Of the abuses developed by the convoy system, and of the character of the foreigners concerned therein, a graphic yet matter-of-fact account is given by Wingrove Cooke. As the state of rampant lawlessness which prevailed at the time on the China coast, and the traditional attitude of the Government towards freebooters, are so perfectly illustrated in his concise narrative of the destruction of a Portuguese convoy, no apology is needed for quoting a passage or two from Mr Cooke's letter dated Ningpo, August 24, 1857:--
The fishing-boats which ply off the mouth of the river Yung pay convoy duties to the extent of 50,000 dollars a-year; and the wood-junks that ply between Ningpo and Foochow, and the other native craft, raise the annual payment for protection to 200,000 dollars (£70,000) annually. These figures are startling, but I have taken pains to ascertain their correctness.
The vessels employed in this convoy service were Portuguese lorchas. These vessels were well armed and equipped. There were no mandarin junks and no Portuguese ships of war to cope with them or control them, and they became masters of this part of the coast. It is in the nature of things that these privateers should abuse their power. They are accused of the most frightful atrocities.
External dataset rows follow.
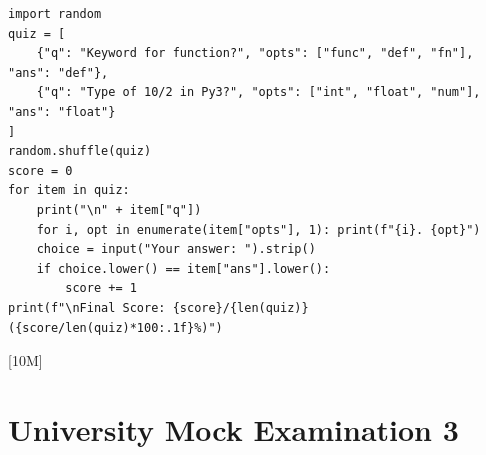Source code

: \begin{solutionbox}
\begin{enumerate}[start=17]
    \begin{lstlisting}[language=Python3]
import random
quiz = [
    {"q": "Keyword for function?", "opts": ["func", "def", "fn"], "ans": "def"},
    {"q": "Type of 10/2 in Py3?", "opts": ["int", "float", "num"], "ans": "float"}
]
random.shuffle(quiz)
score = 0
for item in quiz:
    print("\n" + item["q"])
    for i, opt in enumerate(item["opts"], 1): print(f"{i}. {opt}")
    choice = input("Your answer: ").strip()
    if choice.lower() == item["ans"].lower():
        score += 1
print(f"\nFinal Score: {score}/{len(quiz)} ({score/len(quiz)*100:.1f}%)")
    \end{lstlisting} [10M]
\end{enumerate}
\end{solutionbox}

\section{University Mock Examination 3}

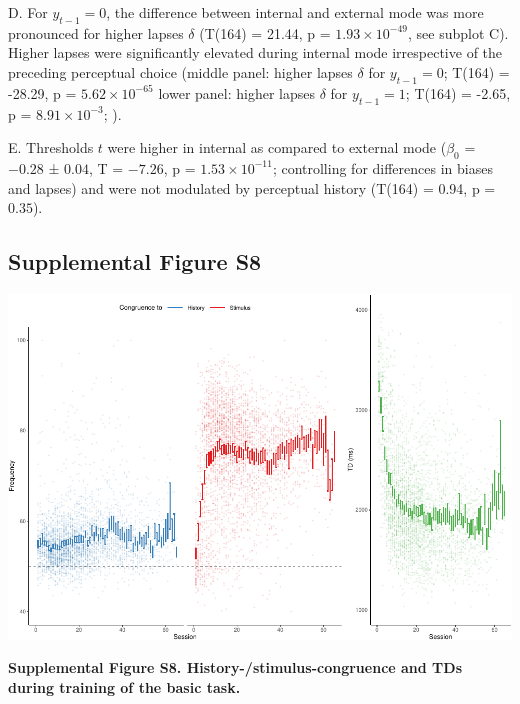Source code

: \documentclass[
]{article}
\begin{document}
D. For \(y_{t-1} = 0\), the difference between internal and external
mode was more pronounced for higher lapses \(\delta\) (T(164) = 21.44, p
= \(\ensuremath{1.93\times 10^{-49}}\), see subplot C). Higher lapses
were significantly elevated during internal mode irrespective of the
preceding perceptual choice (middle panel: higher lapses \(\delta\) for
\(y_{t-1} = 0\); T(164) = -28.29, p =
\(\ensuremath{5.62\times 10^{-65}}\) lower panel: higher lapses
\(\delta\) for \(y_{t-1} = 1\); T(164) = -2.65, p =
\(\ensuremath{8.91\times 10^{-3}}\); ).

E. Thresholds \(t\) were higher in internal as compared to external mode
(\(\beta_0\) = \(-0.28\) ± \(0.04\), T = \(-7.26\), p =
\(\ensuremath{1.53\times 10^{-11}}\); controlling for differences in
biases and lapses) and were not modulated by perceptual history (T(164)
= 0.94, p = \(0.35\)).

\newpage

\hypertarget{supplemental-figure-s8}{%
\subsection{Supplemental Figure S8}\label{supplemental-figure-s8}}

\includegraphics{modes_mouse_rev1b_files/figure-latex/Supplemental_Figure_S8-1.pdf}

\textbf{Supplemental Figure S8. History-/stimulus-congruence and TDs
during training of the basic task.}
\end{document}

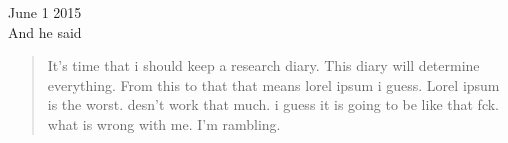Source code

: \documentclass[14pt]{extarticle}
\begin{document}

\title{}

{\Huge June 1 2015 }\\[5mm]


And he said
\blockquote{\small It's time that i should keep a research diary. This diary will determine 
    everything. From this to that that means lorel ipsum i guess. Lorel ipsum is the worst. desn't 
    work that much. i guess it is going to be like that fck. what is wrong with me. I'm rambling.}
\end{document}
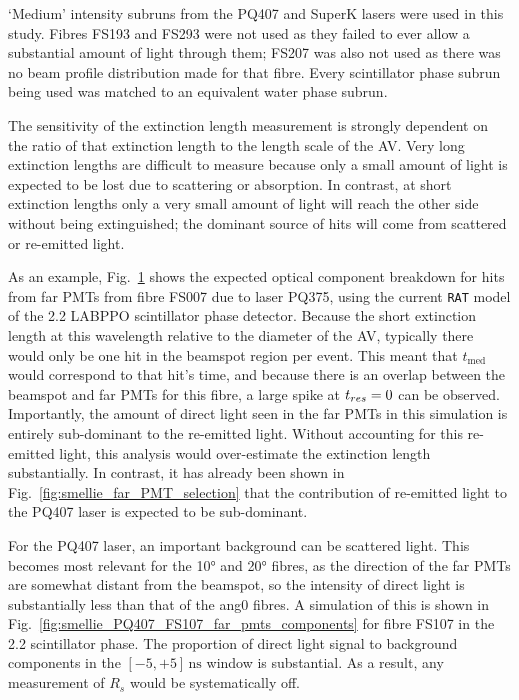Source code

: `Medium' intensity subruns from the PQ407 and SuperK lasers were used in this study. %
Fibres FS193 and FS293 were not used as they failed to ever allow a substantial amount of light through them; FS207 was also not used as there was no beam profile distribution made for that fibre. Every scintillator phase subrun being used was matched to an equivalent water phase subrun.

The sensitivity of the extinction length measurement is strongly dependent on the ratio of that extinction length to the length scale of the AV. Very long extinction lengths are difficult to measure because only a small amount of light is expected to be lost due to scattering or absorption. In contrast, at short extinction lengths only a very small amount of light will reach the other side without being extinguished; the dominant source of hits will come from scattered or re-emitted light.

As an example, Fig.~\ref{fig:smellie_PQ375_far_pmts_components} shows the expected optical component breakdown for hits from far PMTs from fibre FS007 due to laser PQ375, using the current \texttt{RAT} model of the \SI{2.2}{\gpl} LABPPO scintillator phase detector. Because the short extinction length at this wavelength relative to the diameter of the AV, typically there would only be one hit in the beamspot region per event. This meant that $t_{\mathrm{med}}$ would correspond to that hit's time, and because there is an overlap between the beamspot and far PMTs for this fibre, a large spike at $t_{res}{} = 0$ can be observed. Importantly, the amount of direct light seen in the far PMTs in this simulation is entirely sub-dominant to the re-emitted light. Without accounting for this re-emitted light, this analysis would over-estimate the extinction length substantially. In contrast, it has already been shown in Fig.~\ref{fig:smellie_far_PMT_selection} that the contribution of re-emitted light to the PQ407 laser is expected to be sub-dominant.

\begin{figure}
    \centering
    \caption[]{}
    \label{fig:smellie_PQ375_far_pmts_components}
\end{figure}

For the PQ407 laser, an important background can be scattered light. This becomes most relevant for the \ang{10} and \ang{20} fibres, as the direction of the far PMTs are somewhat distant from the beamspot, so the intensity of direct light is substantially less than that of the ang{0} fibres. A simulation of this is shown in Fig.~\ref{fig:smellie_PQ407_FS107_far_pmts_components} for fibre FS107 in the \SI{2.2}{\gpl} scintillator phase. The proportion of direct light signal to background components in the $[-5,+5]\,\si{\ns}$ window is substantial. As a result, any measurement of $R_{s}$ would be systematically off. %

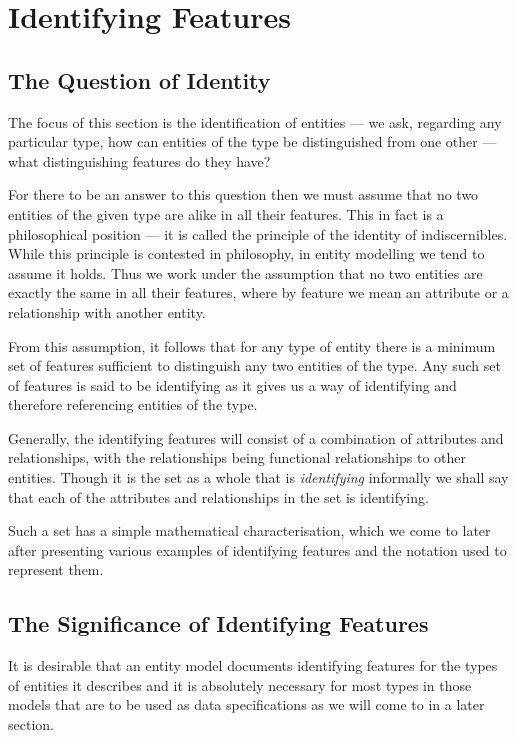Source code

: \section{Identifying Features}
\label{IdentifyingFeatures}
\subsection{The Question of Identity}
\mynote
The focus of this section is the identification of entities ---  we ask, regarding any particular type, how can entities of the type be distinguished from one other 
--- what distinguishing features do they have? 

For there to be an answer to this question then we must assume that no two entities of the given type are alike in all their features. This in fact  is a philosophical position 
--- it is called the principle of the identity of indiscernibles. 
While this principle is contested in philosophy, in entity modelling we tend to assume it holds.
Thus we work under the assumption that no two entities are exactly the same in all their features, where by feature we mean an attribute or a relationship with another entity. 

From this assumption, it follows that for any type of entity there is a minimum set of features sufficient to distinguish any two entities of the type. Any such set of features is said to be identifying as it gives us a way of identifying and therefore referencing entities of the type. 

 Generally, 
 the identifying features will consist of a combination of attributes and relationships, 
 with the relationships being functional relationships to other entities. 
Though it is the set as a whole that is \textit{identifying} 
informally we shall say that each of the attributes and relationships in the set is identifying. 

Such a set has a simple mathematical characterisation, which we come to later after presenting various
examples  of identifying features and the notation used to represent them.

\subsection{The Significance of Identifying Features}

\mynote 
It is desirable that an entity model documents identifying features for the types of entities it describes and  it is  absolutely necessary for most types in those models that are to be used as data specifications as we will come to in a later section.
It is alleged that they made descents upon villages, carried off the women, murdered the men, and burnt the habitations. They became infinitely greater scourges than the pirates they were paid to repel. It is alleged, also, that complaints to the Portuguese consul were vain; that Portuguese sailors taken red-handed and handed over to this consul were suffered to escape from the consular prison. Rightly or wrongly, the Chinese thought that the consul was in complicity with the ruffians who were acting both as convoy and as pirates.... The leader of the pirate fleet was--I am going back now to a time three years ago--a Cantonese named A'Pak. The authorities at Ningpo, in their weakness, determined to make terms with him rather than submit to the tyranny of the Portuguese.
A'Pak was made a mandarin of the third class; and his fleet--not altogether taken into Government pay, for that the Chinese could not afford--was nominally made over to A'Pak's brother.... After a few of these very sanguinary provocations, A'Pak--not, it is believed, without the concurrence of the Taotai of Ningpo--determined to destroy this Portuguese convoy fleet.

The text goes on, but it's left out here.